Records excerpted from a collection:

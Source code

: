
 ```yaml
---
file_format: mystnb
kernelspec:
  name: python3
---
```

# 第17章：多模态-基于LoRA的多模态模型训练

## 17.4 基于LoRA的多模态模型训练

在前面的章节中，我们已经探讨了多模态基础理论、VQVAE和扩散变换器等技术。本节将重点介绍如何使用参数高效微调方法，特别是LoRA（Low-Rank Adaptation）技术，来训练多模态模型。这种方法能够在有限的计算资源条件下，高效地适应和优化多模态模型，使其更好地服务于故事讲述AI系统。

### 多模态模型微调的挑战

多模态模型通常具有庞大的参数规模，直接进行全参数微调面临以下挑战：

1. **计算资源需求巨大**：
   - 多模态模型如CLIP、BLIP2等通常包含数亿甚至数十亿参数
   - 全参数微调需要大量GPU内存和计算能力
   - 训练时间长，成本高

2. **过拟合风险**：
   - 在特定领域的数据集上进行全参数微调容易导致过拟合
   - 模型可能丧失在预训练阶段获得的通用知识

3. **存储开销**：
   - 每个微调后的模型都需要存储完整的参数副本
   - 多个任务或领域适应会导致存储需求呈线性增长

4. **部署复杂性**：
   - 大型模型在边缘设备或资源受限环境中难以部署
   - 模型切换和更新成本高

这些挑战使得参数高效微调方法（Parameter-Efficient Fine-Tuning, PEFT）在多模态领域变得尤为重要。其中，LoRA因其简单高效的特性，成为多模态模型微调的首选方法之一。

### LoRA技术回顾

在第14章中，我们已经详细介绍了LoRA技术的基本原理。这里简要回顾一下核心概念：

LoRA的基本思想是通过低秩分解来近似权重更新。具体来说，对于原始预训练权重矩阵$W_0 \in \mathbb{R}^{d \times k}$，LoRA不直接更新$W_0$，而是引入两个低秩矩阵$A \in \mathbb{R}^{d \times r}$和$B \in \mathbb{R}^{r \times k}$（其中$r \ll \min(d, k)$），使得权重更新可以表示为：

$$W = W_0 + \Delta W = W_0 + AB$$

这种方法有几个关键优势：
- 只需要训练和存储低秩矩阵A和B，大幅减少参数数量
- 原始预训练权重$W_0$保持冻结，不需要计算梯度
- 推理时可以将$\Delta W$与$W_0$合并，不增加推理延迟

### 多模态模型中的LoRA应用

Problem description:
Set apart and copy each line of the records that holds the word "基于LoRA的多模态模型训练".

Response for this exercise:
# 第17章：多模态-基于LoRA的多模态模型训练
## 17.4 基于LoRA的多模态模型训练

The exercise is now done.